Estonians Head to the Ballot Box
Estonia holds parliamentary elections today, March 6, to decide whether its current government, a center-right coalition of the Reform and IRL parties, will remain in power. Poll numbers are in the ruling government's favor, but with 44 percent of the electorate still undecided on the eve of the vote and the gap between the parties narrowing, the outcome is by no means certain.
Prime Minister Andrus Ansip's Reform Party is no doubt hoping that the government's fiscal achievements - consistently running a balanced budget, maintaining the lowest public debt in the EU and ushering the country into the Eurozone - will give it a boost at the ballot box.

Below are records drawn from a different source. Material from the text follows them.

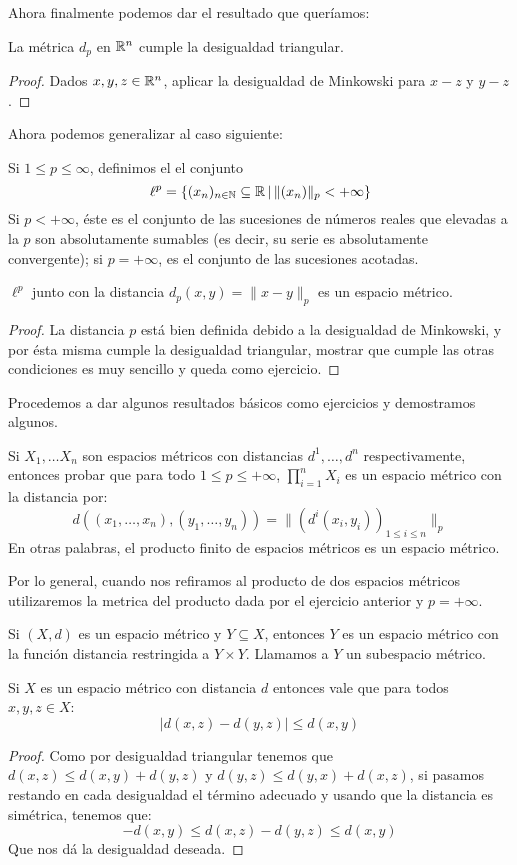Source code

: \documentclass[12pt,a4paper]{book}
\begin{document}
Ahora finalmente podemos dar el resultado que queríamos:
\begin{cor} La métrica $d_p$ en $\mathbb{R}^n$ cumple la desigualdad triangular.
\begin{proof} Dados $x,y,z \in \mathbb{R}^n$, aplicar la desigualdad de Minkowski para $x-z$ y $y-z$.\end{proof}\end{cor}
Ahora podemos generalizar al caso siguiente:
\begin{defi} Si $1 \leq p \leq \infty$, definimos el el conjunto 
$$ \ell^p = \{ (x_n)_{{{n} \in \mathbb{N}}} \subseteq \mathbb{R} \,\vert\, \|(x_n)\|_p < +\infty\}$$
Si $p < +\infty$, éste es el conjunto de las sucesiones de números reales que elevadas a la $p$ son absolutamente sumables (es decir, su serie es absolutamente convergente); si $p = +\infty$, es el conjunto de las sucesiones acotadas. 
\end{defi}
\begin{prop}$\ell^p$ junto con la distancia $d_p(x,y) = \| x - y \|_p$ es un espacio métrico.
\begin{proof} La distancia $p$ está bien definida debido a la desigualdad de Minkowski, y por ésta misma cumple la desigualdad triangular, mostrar que cumple las otras condiciones es muy sencillo y queda como ejercicio.
\end{proof}
\end{prop}
Procedemos a dar algunos resultados básicos como ejercicios y demostramos algunos.
\begin{ej} Si $ X_1, \ldots X_n$ son espacios métricos con distancias $d^1, \ldots, d^n$ respectivamente, entonces probar que para todo $1 \leq p \leq +\infty$, $\prod_{i=1}^n X_i$ es un espacio métrico con la distancia por:
$$ d((x_1,\ldots, x_n), (y_1, \ldots, y_n)) = \| (d^i(x_i,y_i))_{1 \leq i \leq n} \|_p$$
En otras palabras, el producto finito de espacios métricos es un espacio métrico.\end{ej}
Por lo general, cuando nos refiramos al producto de dos espacios métricos utilizaremos la metrica del producto dada por el ejercicio anterior y $p = +\infty$.
\begin{ej} Si $(X,d)$ es un espacio métrico y $Y \subseteq X$, entonces $Y$ es un espacio métrico con la función distancia restringida a $Y \times Y$. Llamamos a $Y$ un subespacio métrico.\end{ej}
\begin{prop} Si $X$ es un espacio métrico con distancia $d$ entonces vale que para todos $x,y,z \in X$:
$$ |d(x,z) - d(y,z)| \leq d(x,y)$$
\begin{proof}
Como por desigualdad triangular tenemos que $ d(x,z) \leq d(x,y) + d(y,z)$ y $d(y,z) \leq d(y,x) + d(x,z)$, si pasamos restando en cada desigualdad el término adecuado y usando que la distancia es simétrica, tenemos que:
$$ - d(x,y) \leq d(x,z) - d(y,z) \leq d(x,y)$$
Que nos dá la desigualdad deseada.
\end{proof}
\end{prop}
\end{document}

In a nation hard-hit by the economic crisis though, the issues of most concern for the average citizen are unemployment, which stood at 15.5 percent last quarter, and rising prices, particularly those for food.
Reform has seen its support slip from its 43 percent high in November to just 28 percent last month, according to surveys by TNS Emor.
Meanwhile the opposition Centre Party is polling at a close second with 25 percent, despite involvement by the party's chairman, Tallinn Mayor Edgar Savisaar, in scandal in which he secretly sought party funding from Russian Railways President Vladimir Yakunin, who has close ties to the Kremlin.
Reform's coalition partner IRL remains in third position in the polls with 21 percent support, while the Social Democrats come in fourth at 16 percent.
For a large portion of Estonians, election day is already past. More than 27 percent of eligible voters cast their ballots in an early voting period, most of them via the nation's internet voting system which the tech-savvy nation first pioneered in 2005.
Results of the early voting will be released just after Estonia's 625 polling stations close, at 20:00 local time (GMT +2).
At around the same time, officials will also announce the preliminary results from the nation's 12 voting districts. The election's final tally is expected at approximately 23:00 local time.
In these elections 789 candidates, about 200 fewer than in 2007, are running for 101 seats in Parliament. Of those, 32 are running as independents, against eight in 2007.